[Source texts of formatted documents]
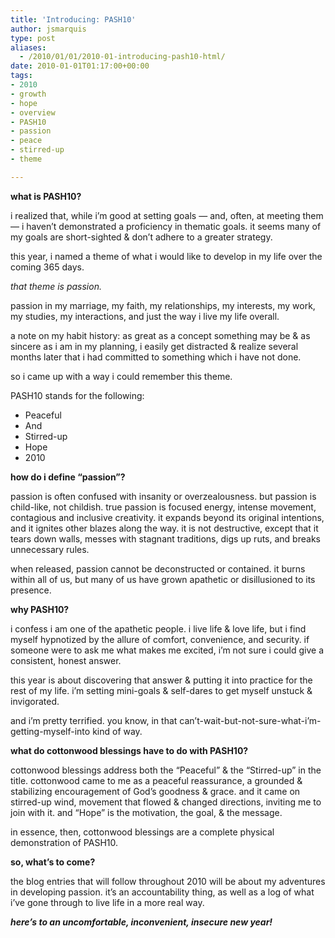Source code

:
 ```yaml
---
title: 'Introducing: PASH10'
author: jsmarquis
type: post
aliases:
  - /2010/01/01/2010-01-introducing-pash10-html/
date: 2010-01-01T01:17:00+00:00
tags:
- 2010
- growth
- hope
- overview
- PASH10
- passion
- peace
- stirred-up
- theme

---
```

**what is PASH10?**

i realized that, while i&#8217;m good at setting goals &#8212; and, often, at meeting them &#8212; i haven&#8217;t demonstrated a proficiency in thematic goals. it seems many of my goals are short-sighted & don&#8217;t adhere to a greater strategy.

this year, i named a theme of what i would like to develop in my life over the coming 365 days.

*that theme is passion.*

passion in my marriage, my faith, my relationships, my interests, my work, my studies, my interactions, and just the way i live my life overall.

a note on my habit history: as great as a concept something may be & as sincere as i am in my planning, i easily get distracted & realize several months later that i had committed to something which i have not done.

so i came up with a way i could remember this theme.

PASH10 stands for the following:

* Peaceful
* And
* Stirred-up
* Hope
* 2010

**how do i define &#8220;passion&#8221;?**

passion is often confused with insanity or overzealousness. but passion is child-like, not childish. true passion is focused energy, intense movement, contagious and inclusive creativity. it expands beyond its original intentions, and it ignites other blazes along the way. it is not destructive, except that it tears down walls, messes with stagnant traditions, digs up ruts, and breaks unnecessary rules.

when released, passion cannot be deconstructed or contained. it burns within all of us, but many of us have grown apathetic or disillusioned to its presence.

**why PASH10?**

i confess i am one of the apathetic people. i live life & love life, but i find myself hypnotized by the allure of comfort, convenience, and security. if someone were to ask me what makes me excited, i&#8217;m not sure i could give a consistent, honest answer.

this year is about discovering that answer & putting it into practice for the rest of my life. i&#8217;m setting mini-goals & self-dares to get myself unstuck & invigorated.

and i&#8217;m pretty terrified. you know, in that can&#8217;t-wait-but-not-sure-what-i&#8217;m-getting-myself-into kind of way.

**what do cottonwood blessings have to do with PASH10?**

cottonwood blessings address both the &#8220;Peaceful&#8221; & the &#8220;Stirred-up&#8221; in the title. cottonwood came to me as a peaceful reassurance, a grounded & stabilizing encouragement of God&#8217;s goodness & grace. and it came on stirred-up wind, movement that flowed & changed directions, inviting me to join with it. and &#8220;Hope&#8221; is the motivation, the goal, & the message.

in essence, then, cottonwood blessings are a complete physical demonstration of PASH10.

**so, what&#8217;s to come?**

the blog entries that will follow throughout 2010 will be about my adventures in developing passion. it&#8217;s an accountability thing, as well as a log of what i&#8217;ve gone through to live life in a more real way.

<b>*here&#8217;s to an uncomfortable, inconvenient, insecure new year!*</b>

Required action
Copy the data above word for word. Pictures stay out.

Result
Source code

:
 ```yaml
---
title: 'Introducing: PASH10'
author: jsmarquis
type: post
aliases:
  - /2010/01/01/2010-01-introducing-pash10-html/
date: 2010-01-01T01:17:00+00:00
tags:
- 2010
- growth
- hope
- overview
- PASH10
- passion
- peace
- stirred-up
- theme

---
```

**what is PASH10?**

i realized that, while i&#8217;m good at setting goals &#8212; and, often, at meeting them &#8212; i haven&#8217;t demonstrated a proficiency in thematic goals. it seems many of my goals are short-sighted & don&#8217;t adhere to a greater strategy.

this year, i named a theme of what i would like to develop in my life over the coming 365 days.

*that theme is passion.*

passion in my marriage, my faith, my relationships, my interests, my work, my studies, my interactions, and just the way i live my life overall.

a note on my habit history: as great as a concept something may be & as sincere as i am in my planning, i easily get distracted & realize several months later that i had committed to something which i have not done.

so i came up with a way i could remember this theme.

PASH10 stands for the following:

* Peaceful
* And
* Stirred-up
* Hope
* 2010

**how do i define &#8220;passion&#8221;?**

passion is often confused with insanity or overzealousness. but passion is child-like, not childish. true passion is focused energy, intense movement, contagious and inclusive creativity. it expands beyond its original intentions, and it ignites other blazes along the way. it is not destructive, except that it tears down walls, messes with stagnant traditions, digs up ruts, and breaks unnecessary rules.

when released, passion cannot be deconstructed or contained. it burns within all of us, but many of us have grown apathetic or disillusioned to its presence.

**why PASH10?**

i confess i am one of the apathetic people. i live life & love life, but i find myself hypnotized by the allure of comfort, convenience, and security. if someone were to ask me what makes me excited, i&#8217;m not sure i could give a consistent, honest answer.

this year is about discovering that answer & putting it into practice for the rest of my life. i&#8217;m setting mini-goals & self-dares to get myself unstuck & invigorated.

and i&#8217;m pretty terrified. you know, in that can&#8217;t-wait-but-not-sure-what-i&#8217;m-getting-myself-into kind of way.

**what do cottonwood blessings have to do with PASH10?**

cottonwood blessings address both the &#8220;Peaceful&#8221; & the &#8220;Stirred-up&#8221; in the title. cottonwood came to me as a peaceful reassurance, a grounded & stabilizing encouragement of God&#8217;s goodness & grace. and it came on stirred-up wind, movement that flowed & changed directions, inviting me to join with it. and &#8220;Hope&#8221; is the motivation, the goal, & the message.

in essence, then, cottonwood blessings are a complete physical demonstration of PASH10.

**so, what&#8217;s to come?**

the blog entries that will follow throughout 2010 will be about my adventures in developing passion. it&#8217;s an accountability thing, as well as a log of what i&#8217;ve gone through to live life in a more real way.

<b>*here&#8217;s to an uncomfortable, inconvenient, insecure new year!*</b>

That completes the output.